** The records follows **

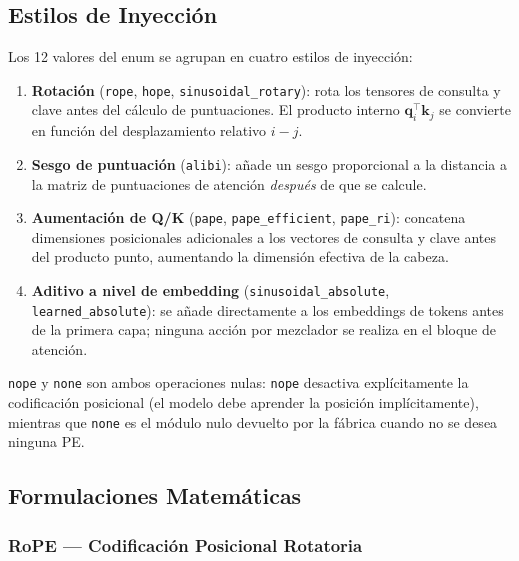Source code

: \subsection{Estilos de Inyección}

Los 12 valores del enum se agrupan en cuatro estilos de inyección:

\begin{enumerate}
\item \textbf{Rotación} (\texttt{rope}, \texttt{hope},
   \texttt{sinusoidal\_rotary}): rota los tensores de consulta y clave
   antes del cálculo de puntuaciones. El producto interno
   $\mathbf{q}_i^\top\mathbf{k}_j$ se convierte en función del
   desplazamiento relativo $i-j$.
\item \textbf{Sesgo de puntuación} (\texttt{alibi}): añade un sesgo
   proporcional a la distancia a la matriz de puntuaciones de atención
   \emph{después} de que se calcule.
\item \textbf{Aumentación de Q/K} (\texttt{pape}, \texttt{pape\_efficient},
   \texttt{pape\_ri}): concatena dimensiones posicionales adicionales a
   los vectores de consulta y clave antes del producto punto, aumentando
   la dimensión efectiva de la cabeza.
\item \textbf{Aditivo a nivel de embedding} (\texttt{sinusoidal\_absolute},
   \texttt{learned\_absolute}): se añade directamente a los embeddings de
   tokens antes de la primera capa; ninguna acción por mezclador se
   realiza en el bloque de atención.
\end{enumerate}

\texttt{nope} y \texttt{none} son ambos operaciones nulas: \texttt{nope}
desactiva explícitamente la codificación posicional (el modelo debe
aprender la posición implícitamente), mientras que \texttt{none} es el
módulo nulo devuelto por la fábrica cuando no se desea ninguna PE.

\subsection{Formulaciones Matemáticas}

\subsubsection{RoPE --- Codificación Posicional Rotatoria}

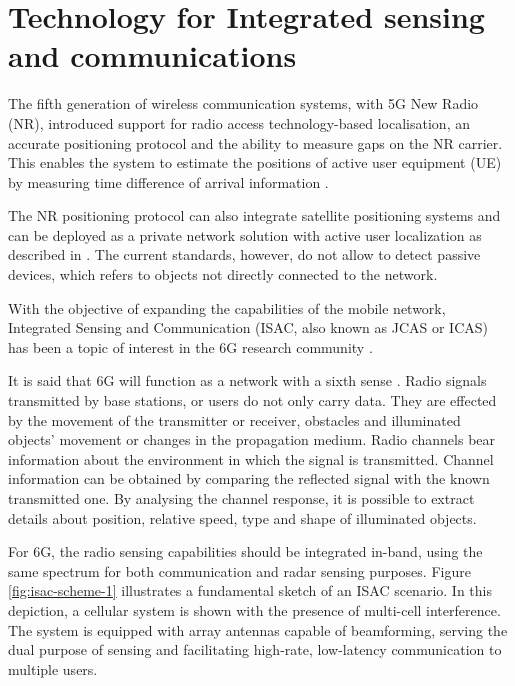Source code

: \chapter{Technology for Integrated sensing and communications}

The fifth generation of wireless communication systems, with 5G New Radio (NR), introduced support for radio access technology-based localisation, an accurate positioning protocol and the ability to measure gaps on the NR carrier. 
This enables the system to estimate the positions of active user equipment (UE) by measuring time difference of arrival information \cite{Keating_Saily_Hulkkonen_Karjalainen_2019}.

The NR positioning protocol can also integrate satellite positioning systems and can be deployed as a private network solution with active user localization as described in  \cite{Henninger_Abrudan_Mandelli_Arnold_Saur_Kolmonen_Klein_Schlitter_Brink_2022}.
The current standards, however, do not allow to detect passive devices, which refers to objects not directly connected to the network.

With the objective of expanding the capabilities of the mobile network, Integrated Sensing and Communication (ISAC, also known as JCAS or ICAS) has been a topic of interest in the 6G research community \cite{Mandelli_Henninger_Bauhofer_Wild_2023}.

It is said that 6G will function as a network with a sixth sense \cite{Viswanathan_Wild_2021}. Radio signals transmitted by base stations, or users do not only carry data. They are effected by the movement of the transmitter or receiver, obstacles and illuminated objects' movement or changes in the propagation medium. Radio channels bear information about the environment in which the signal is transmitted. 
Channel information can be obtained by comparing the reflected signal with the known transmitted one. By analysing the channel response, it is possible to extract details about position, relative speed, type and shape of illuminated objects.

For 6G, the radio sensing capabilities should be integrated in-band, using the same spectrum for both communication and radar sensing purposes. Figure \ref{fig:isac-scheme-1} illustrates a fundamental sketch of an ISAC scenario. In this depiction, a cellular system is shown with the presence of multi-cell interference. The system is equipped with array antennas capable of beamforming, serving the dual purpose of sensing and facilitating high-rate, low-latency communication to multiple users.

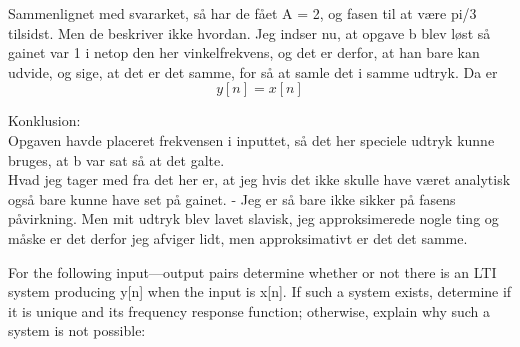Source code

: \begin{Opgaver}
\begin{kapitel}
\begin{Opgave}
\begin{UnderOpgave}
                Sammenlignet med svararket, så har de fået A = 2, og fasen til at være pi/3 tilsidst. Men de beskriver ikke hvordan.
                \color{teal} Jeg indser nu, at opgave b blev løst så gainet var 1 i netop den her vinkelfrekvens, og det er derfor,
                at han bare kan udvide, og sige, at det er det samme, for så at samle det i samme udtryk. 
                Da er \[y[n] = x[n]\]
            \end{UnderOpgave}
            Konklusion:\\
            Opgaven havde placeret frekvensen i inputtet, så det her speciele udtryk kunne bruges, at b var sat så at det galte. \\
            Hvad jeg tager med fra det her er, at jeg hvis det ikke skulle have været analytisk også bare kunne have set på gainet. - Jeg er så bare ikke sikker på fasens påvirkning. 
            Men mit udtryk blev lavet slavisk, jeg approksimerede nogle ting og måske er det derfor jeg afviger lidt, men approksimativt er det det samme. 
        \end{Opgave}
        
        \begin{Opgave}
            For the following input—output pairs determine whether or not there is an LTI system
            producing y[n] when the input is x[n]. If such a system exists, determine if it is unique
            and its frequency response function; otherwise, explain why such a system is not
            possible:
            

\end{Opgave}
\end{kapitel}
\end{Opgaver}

** End of The records **

What is required: Pictures excluded, repeat exactly the lines from the top of the material through the line with "módulo nulo devuelto", including both of those lines.

Output of the task:
Source code

: \subsection{Estilos de Inyección}

Los 12 valores del enum se agrupan en cuatro estilos de inyección:

\begin{enumerate}
\item \textbf{Rotación} (\texttt{rope}, \texttt{hope},
   \texttt{sinusoidal\_rotary}): rota los tensores de consulta y clave
   antes del cálculo de puntuaciones. El producto interno
   $\mathbf{q}_i^\top\mathbf{k}_j$ se convierte en función del
   desplazamiento relativo $i-j$.
\item \textbf{Sesgo de puntuación} (\texttt{alibi}): añade un sesgo
   proporcional a la distancia a la matriz de puntuaciones de atención
   \emph{después} de que se calcule.
\item \textbf{Aumentación de Q/K} (\texttt{pape}, \texttt{pape\_efficient},
   \texttt{pape\_ri}): concatena dimensiones posicionales adicionales a
   los vectores de consulta y clave antes del producto punto, aumentando
   la dimensión efectiva de la cabeza.
\item \textbf{Aditivo a nivel de embedding} (\texttt{sinusoidal\_absolute},
   \texttt{learned\_absolute}): se añade directamente a los embeddings de
   tokens antes de la primera capa; ninguna acción por mezclador se
   realiza en el bloque de atención.
\end{enumerate}

\texttt{nope} y \texttt{none} son ambos operaciones nulas: \texttt{nope}
desactiva explícitamente la codificación posicional (el modelo debe
aprender la posición implícitamente), mientras que \texttt{none} es el
módulo nulo devuelto por la fábrica cuando no se desea ninguna PE.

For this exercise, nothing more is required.